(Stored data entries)

■ ■ ■

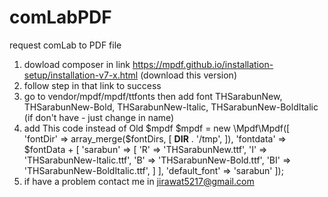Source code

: # comLabPDF
request comLab to PDF file

1. dowload composer in link https://mpdf.github.io/installation-setup/installation-v7-x.html (download this version)
2. follow step in that link to success
3. go to vendor/mpdf/mpdf/ttfonts then add font THSarabunNew, THSarabunNew-Bold, THSarabunNew-Italic, THSarabunNew-BoldItalic (if don't have - just change in name)
4. add This code instead of Old $mpdf
    $mpdf = new \Mpdf\Mpdf([
      'fontDir' => array_merge($fontDirs, [
          __DIR__ . '/tmp',
      ]),
      'fontdata' => $fontData + [
          'sarabun' => [
              'R' => 'THSarabunNew.ttf',
              'I' => 'THSarabunNew-Italic.ttf',
              'B' => 'THSarabunNew-Bold.ttf',
              'BI' => 'THSarabunNew-BoldItalic.ttf',
          ]
      ],
      'default_font' => 'sarabun'
    ]);
5. if have a problem contact me in jirawat5217@gmail.com
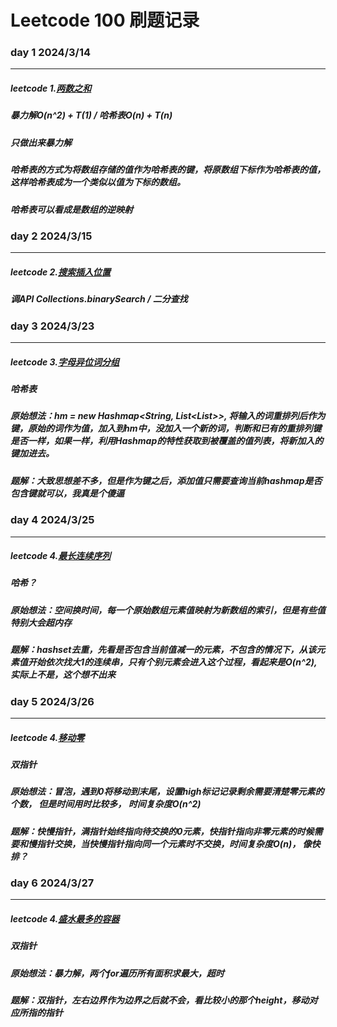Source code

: Leetcode 100 刷题记录
=====
### day 1 2024/3/14 
-----
##### leetcode 1.[两数之和](https://leetcode.cn/problems/two-sum/description/?envType=study-plan-v2&envId=top-100-liked)
##### 暴力解O(n^2) + T(1)  / 哈希表O(n) + T(n)
##### 只做出来暴力解
##### 哈希表的方式为将数组存储的值作为哈希表的键，将原数组下标作为哈希表的值，这样哈希表成为一个类似以值为下标的数组。
##### 哈希表可以看成是数组的逆映射

### day 2 2024/3/15
-----
##### leetcode 2.[搜索插入位置](https://leetcode.cn/problems/search-insert-position/submissions/512277194/?envType=study-plan-v2&envId=top-100-liked)
##### 调API Collections.binarySearch / 二分查找

### day 3 2024/3/23
-----
##### leetcode 3.[字母异位词分组](https://leetcode.cn/problems/group-anagrams/?envType=study-plan-v2&envId=top-100-liked)
##### 哈希表
##### 原始想法：hm = new Hashmap<String, List<List<String>>>, 将输入的词重排列后作为键，原始的词作为值，加入到hm中，没加入一个新的词，判断和已有的重排列键是否一样，如果一样，利用Hashmap的特性获取到被覆盖的值列表，将新加入的键加进去。
##### 题解：大致思想差不多，但是作为键之后，添加值只需要查询当前hashmap是否包含键就可以，我真是个傻逼

### day 4 2024/3/25
-----
##### leetcode 4.[最长连续序列](https://leetcode.cn/problems/longest-consecutive-sequence/description/?envType=study-plan-v2&envId=top-100-liked)
##### 哈希？
##### 原始想法：空间换时间，每一个原始数组元素值映射为新数组的索引，但是有些值特别大会超内存
##### 题解：hashset去重，先看是否包含当前值减一的元素，不包含的情况下，从该元素值开始依次找大1的连续串，只有个别元素会进入这个过程，看起来是O(n^2), 实际上不是，这个想不出来

### day 5 2024/3/26
-----
##### leetcode 4.[移动零](https://leetcode.cn/problems/move-zeroes/?envType=study-plan-v2&envId=top-100-liked)
##### 双指针
##### 原始想法：冒泡，遇到0将移动到末尾，设置high标记记录剩余需要清楚零元素的个数， 但是时间用时比较多， 时间复杂度O(n^2)
##### 题解：快慢指针，满指针始终指向待交换的0元素，快指针指向非零元素的时候需要和慢指针交换，当快慢指针指向同一个元素时不交换，时间复杂度O(n)， 像快排？

### day 6 2024/3/27
-----
##### leetcode 4.[盛水最多的容器](https://leetcode.cn/problems/container-with-most-water/description/?envType=study-plan-v2&envId=top-100-liked)
##### 双指针
##### 原始想法：暴力解，两个for遍历所有面积求最大，超时
##### 题解：双指针，左右边界作为边界之后就不会，看比较小的那个height，移动对应所指的指针
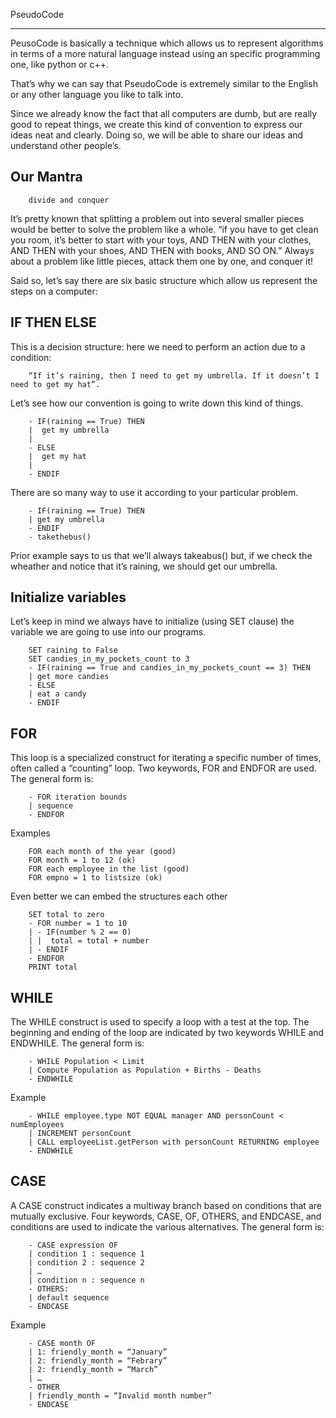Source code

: PseudoCode
__________

PeusoCode is basically a technique which allows us to represent algorithms in terms of a more natural language instead using an specific programming one, like python or c++.

That’s why we can say that PseudoCode is extremely similar to the English or any other language you like to talk into.

Since we already know the fact that all computers are dumb, but are really good to repeat things, we create this kind of convention to express our ideas neat and clearly. Doing so, we will be able to share our ideas and understand other people’s.

## Our Mantra
		divide and conquer

It’s pretty known that splitting a problem out into several smaller pieces would be better to solve the problem like a whole.
		“if you have to get clean you room, it’s better to start with your toys, AND THEN with your clothes, AND THEN with your shoes, AND THEN with books, AND SO ON.”
Always about a problem like little pieces, attack them one by one, and conquer it!

Said so, let’s say there are six basic structure which allow us represent the steps on a computer:

## IF THEN ELSE

This is a decision structure: here we need to perform an action due to a condition:

		“If it’s raining, then I need to get my umbrella. If it doesn’t I need to get my hat”.

Let’s see how our convention is going to write down this kind of things.

	
		- IF(raining == True) THEN
		|  get my umbrella
		|
		- ELSE
		|  get my hat
		|
		- ENDIF

There are so many way to use it according to your particular problem.

		- IF(raining == True) THEN
		| get my umbrella
		- ENDIF
		- takethebus()

Prior example says to us that we’ll always takeabus() but, if we check the wheather and notice that it’s raining, we should get our umbrella.

## Initialize variables

Let’s keep in mind we always have to initialize (using SET clause) the variable we are going to use into our programs.

		SET raining to False
		SET candies_in_my_pockets_count to 3
		- IF(raining == True and candies_in_my_pockets_count == 3) THEN
		| get more candies
		- ELSE
		| eat a candy
		- ENDIF

## FOR

This loop is a specialized construct for iterating a specific number of times, often called a “counting” loop.  Two keywords, FOR and ENDFOR are used. The general form is:

		- FOR iteration bounds
		| sequence
		- ENDFOR

Examples

		FOR each month of the year (good) 
		FOR month = 1 to 12 (ok)
		FOR each employee in the list (good) 
		FOR empno = 1 to listsize (ok)


Even better we can embed the structures each other

		SET total to zero 
		- FOR number = 1 to 10
		| - IF(number % 2 == 0)
		| |  total = total + number
		| - ENDIF
		- ENDFOR
		PRINT total

## WHILE

The WHILE construct is used to specify a loop with a test at the top. The beginning and ending of the loop are indicated by two keywords WHILE and ENDWHILE. The general form is:

		- WHILE Population < Limit
		| Compute Population as Population + Births - Deaths
		- ENDWHILE

Example

		- WHILE employee.type NOT EQUAL manager AND personCount < numEmployees
		| INCREMENT personCount
		| CALL employeeList.getPerson with personCount RETURNING employee
		- ENDWHILE

## CASE 

A CASE construct indicates a multiway branch based on conditions that are mutually exclusive. Four keywords, CASE, OF, OTHERS, and ENDCASE, and conditions are used to indicate the various alternatives. The general form is:

		- CASE expression OF
		| condition 1 : sequence 1 
		| condition 2 : sequence 2 
		| … 
		| condition n : sequence n 
		- OTHERS: 
		| default sequence
		- ENDCASE

Example

		- CASE month OF
		| 1: friendly_month = “January”
		| 2: friendly_month = “Febrary”
		| 2: friendly_month = “March”
		| …
		- OTHER
		| friendly_month = “Invalid month number”
		- ENDCASE

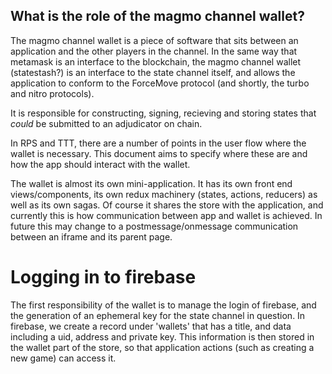 ## What is the role of the magmo channel wallet?
 
The magmo channel wallet is a piece of software that sits between an application and the other players in the channel. In the same way that metamask is an interface to the blockchain, the magmo channel wallet (statestash?) is an interface to the state channel itself, and allows the application to conform to the ForceMove protocol (and shortly, the turbo and nitro protocols).

It is responsible for constructing, signing, recieving and storing states that *could* be submitted to an adjudicator on chain. 

In RPS and TTT, there are a number of points in the user flow where the wallet is necessary. This document aims to specify where these are and how the app should interact with the wallet. 

The wallet is almost its own mini-application. It has its own front end views/components, its own redux machinery (states, actions, reducers) as well as its own sagas. Of course it shares the store with the application, and currently this is how communication between app and wallet is achieved. In future this may change to a postmessage/onmessage communication between an iframe and its parent page. 

# Logging in to firebase
The first responsibility of the wallet is to manage the login of firebase, and the generation of an ephemeral key for the state channel in question. In firebase, we create a record under 'wallets' that has a title, and data including a uid, address and private key. This information is then stored in the wallet part of the store, so that application actions (such as creating a new game) can access it. 





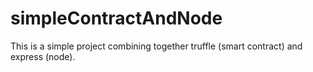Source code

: # simpleContractAndNode
This is a simple project combining together truffle (smart contract) and express (node).
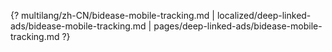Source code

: {? multilang/zh-CN/bidease-mobile-tracking.md | localized/deep-linked-ads/bidease-mobile-tracking.md | pages/deep-linked-ads/bidease-mobile-tracking.md ?}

■ ■ ■

→ **Task goal**:
Please find each line in the records above that holds the word "personCount", and copy it.

→ **Result of this exercise**:
		- WHILE employee.type NOT EQUAL manager AND personCount < numEmployees
		| INCREMENT personCount
		| CALL employeeList.getPerson with personCount RETURNING employee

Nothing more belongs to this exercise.